In July this year Professor Harrison compared the NHS to a sinking ship, stating at a briefing for NHS leaders: “I think we’re in danger of all sitting around the campfire singing "kumbaya" as the Titanic sinks… We are presiding over a failing NHS.”

BLMK was was set up two years ago at a cost of millions of pounds to seek improvements and cash savings for the NHS.

It brings together 16 partners including MK Hospital, Bedford Hospital and Luton & Dunstable University Hospital, as well as NHS community trusts, ambulance services and local councils.

The position of independent chair was advertised in January 2020 and promptly slammed as a “waste of cash” by critics. The job involved working 1.5 days a week and the salary was “circa £40K”.

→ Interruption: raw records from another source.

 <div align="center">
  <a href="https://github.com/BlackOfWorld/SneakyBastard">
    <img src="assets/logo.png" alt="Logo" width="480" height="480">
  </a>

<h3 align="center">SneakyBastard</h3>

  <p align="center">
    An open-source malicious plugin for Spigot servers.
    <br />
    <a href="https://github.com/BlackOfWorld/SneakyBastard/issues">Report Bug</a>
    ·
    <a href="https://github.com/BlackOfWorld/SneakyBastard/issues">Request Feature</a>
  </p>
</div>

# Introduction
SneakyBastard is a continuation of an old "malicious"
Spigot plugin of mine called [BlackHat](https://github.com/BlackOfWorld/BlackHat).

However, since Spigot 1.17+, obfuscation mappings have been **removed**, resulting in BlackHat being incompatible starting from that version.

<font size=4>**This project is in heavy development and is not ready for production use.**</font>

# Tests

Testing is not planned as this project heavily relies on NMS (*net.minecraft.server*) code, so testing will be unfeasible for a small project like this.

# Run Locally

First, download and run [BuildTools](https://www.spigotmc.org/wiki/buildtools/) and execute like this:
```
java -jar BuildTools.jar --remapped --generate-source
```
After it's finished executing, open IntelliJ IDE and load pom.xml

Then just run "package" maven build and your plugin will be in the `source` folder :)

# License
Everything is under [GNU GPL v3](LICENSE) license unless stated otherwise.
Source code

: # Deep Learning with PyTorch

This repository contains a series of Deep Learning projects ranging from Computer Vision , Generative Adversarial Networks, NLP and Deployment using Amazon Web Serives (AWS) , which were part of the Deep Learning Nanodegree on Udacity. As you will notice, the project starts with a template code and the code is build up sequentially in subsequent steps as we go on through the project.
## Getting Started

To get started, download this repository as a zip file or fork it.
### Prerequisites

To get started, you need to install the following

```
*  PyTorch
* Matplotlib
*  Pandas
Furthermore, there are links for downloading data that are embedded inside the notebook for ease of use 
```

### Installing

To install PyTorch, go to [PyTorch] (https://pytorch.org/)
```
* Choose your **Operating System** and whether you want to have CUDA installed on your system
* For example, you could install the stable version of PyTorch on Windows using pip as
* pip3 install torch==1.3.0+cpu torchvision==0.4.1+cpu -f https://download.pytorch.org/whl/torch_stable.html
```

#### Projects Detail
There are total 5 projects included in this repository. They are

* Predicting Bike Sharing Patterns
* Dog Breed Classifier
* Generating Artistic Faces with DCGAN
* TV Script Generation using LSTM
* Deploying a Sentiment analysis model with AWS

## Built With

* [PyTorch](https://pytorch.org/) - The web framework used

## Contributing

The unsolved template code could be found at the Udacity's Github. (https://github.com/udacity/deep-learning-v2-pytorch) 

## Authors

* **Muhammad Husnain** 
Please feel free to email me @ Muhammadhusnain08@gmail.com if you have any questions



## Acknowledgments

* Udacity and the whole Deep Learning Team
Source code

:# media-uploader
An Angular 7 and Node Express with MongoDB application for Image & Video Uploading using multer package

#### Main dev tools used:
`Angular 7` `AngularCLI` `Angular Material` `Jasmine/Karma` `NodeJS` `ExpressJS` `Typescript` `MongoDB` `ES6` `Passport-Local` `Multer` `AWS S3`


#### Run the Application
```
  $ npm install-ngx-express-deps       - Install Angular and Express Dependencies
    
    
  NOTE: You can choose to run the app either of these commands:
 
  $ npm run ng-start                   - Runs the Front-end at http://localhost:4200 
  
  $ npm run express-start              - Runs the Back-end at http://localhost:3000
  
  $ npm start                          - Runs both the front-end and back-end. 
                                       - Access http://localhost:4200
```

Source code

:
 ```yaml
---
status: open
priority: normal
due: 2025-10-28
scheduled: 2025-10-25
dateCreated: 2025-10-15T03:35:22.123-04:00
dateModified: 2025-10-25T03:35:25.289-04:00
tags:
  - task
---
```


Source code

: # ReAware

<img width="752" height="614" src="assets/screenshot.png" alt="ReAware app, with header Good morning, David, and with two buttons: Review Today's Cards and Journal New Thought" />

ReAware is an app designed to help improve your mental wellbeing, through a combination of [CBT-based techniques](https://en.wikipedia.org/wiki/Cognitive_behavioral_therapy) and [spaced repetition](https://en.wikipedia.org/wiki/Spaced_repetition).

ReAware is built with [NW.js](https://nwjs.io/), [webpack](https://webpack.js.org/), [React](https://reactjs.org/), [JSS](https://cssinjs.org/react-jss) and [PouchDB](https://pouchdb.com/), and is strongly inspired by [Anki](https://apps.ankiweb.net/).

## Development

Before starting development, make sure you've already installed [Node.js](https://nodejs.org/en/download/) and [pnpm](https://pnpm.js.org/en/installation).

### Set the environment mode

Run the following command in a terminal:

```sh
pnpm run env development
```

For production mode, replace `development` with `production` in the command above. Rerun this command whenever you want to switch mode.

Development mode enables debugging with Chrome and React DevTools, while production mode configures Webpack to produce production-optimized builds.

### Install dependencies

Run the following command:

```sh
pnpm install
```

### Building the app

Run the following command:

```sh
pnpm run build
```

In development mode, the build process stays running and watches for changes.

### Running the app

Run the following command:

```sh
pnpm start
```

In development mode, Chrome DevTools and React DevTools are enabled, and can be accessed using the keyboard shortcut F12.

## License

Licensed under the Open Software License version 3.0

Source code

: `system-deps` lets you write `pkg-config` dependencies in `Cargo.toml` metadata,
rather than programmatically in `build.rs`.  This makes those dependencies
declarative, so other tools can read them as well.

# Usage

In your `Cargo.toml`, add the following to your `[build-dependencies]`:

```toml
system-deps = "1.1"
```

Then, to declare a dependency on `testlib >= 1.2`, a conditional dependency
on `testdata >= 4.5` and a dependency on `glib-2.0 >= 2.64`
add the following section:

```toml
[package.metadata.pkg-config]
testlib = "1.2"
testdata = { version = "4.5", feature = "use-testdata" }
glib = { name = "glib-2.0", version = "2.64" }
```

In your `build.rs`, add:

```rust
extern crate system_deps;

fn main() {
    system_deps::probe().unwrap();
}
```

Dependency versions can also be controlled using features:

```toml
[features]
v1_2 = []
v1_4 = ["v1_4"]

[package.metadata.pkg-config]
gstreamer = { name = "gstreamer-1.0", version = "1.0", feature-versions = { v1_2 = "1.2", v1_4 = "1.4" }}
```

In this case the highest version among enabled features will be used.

A senior source from MK Council said at the time: “Millions and millions of NHS funding, time and effort has been lost to perpetual reviews that achieve nothing. Any potential improvement ideas have been lost to a maze of jargon, a layer of tone deaf NHS administrators and an army of expensive consultants.”

Meanwhile this week a Freedom of Information request from the city’s Labour parliamentary candidates has revealed MK University Hospital Trust spent £3.7m on agency nurses last year to cover then there were not enough staff on shift.

The Citizen approached BLMK about Mr Bartlett’s views but they declined to comment.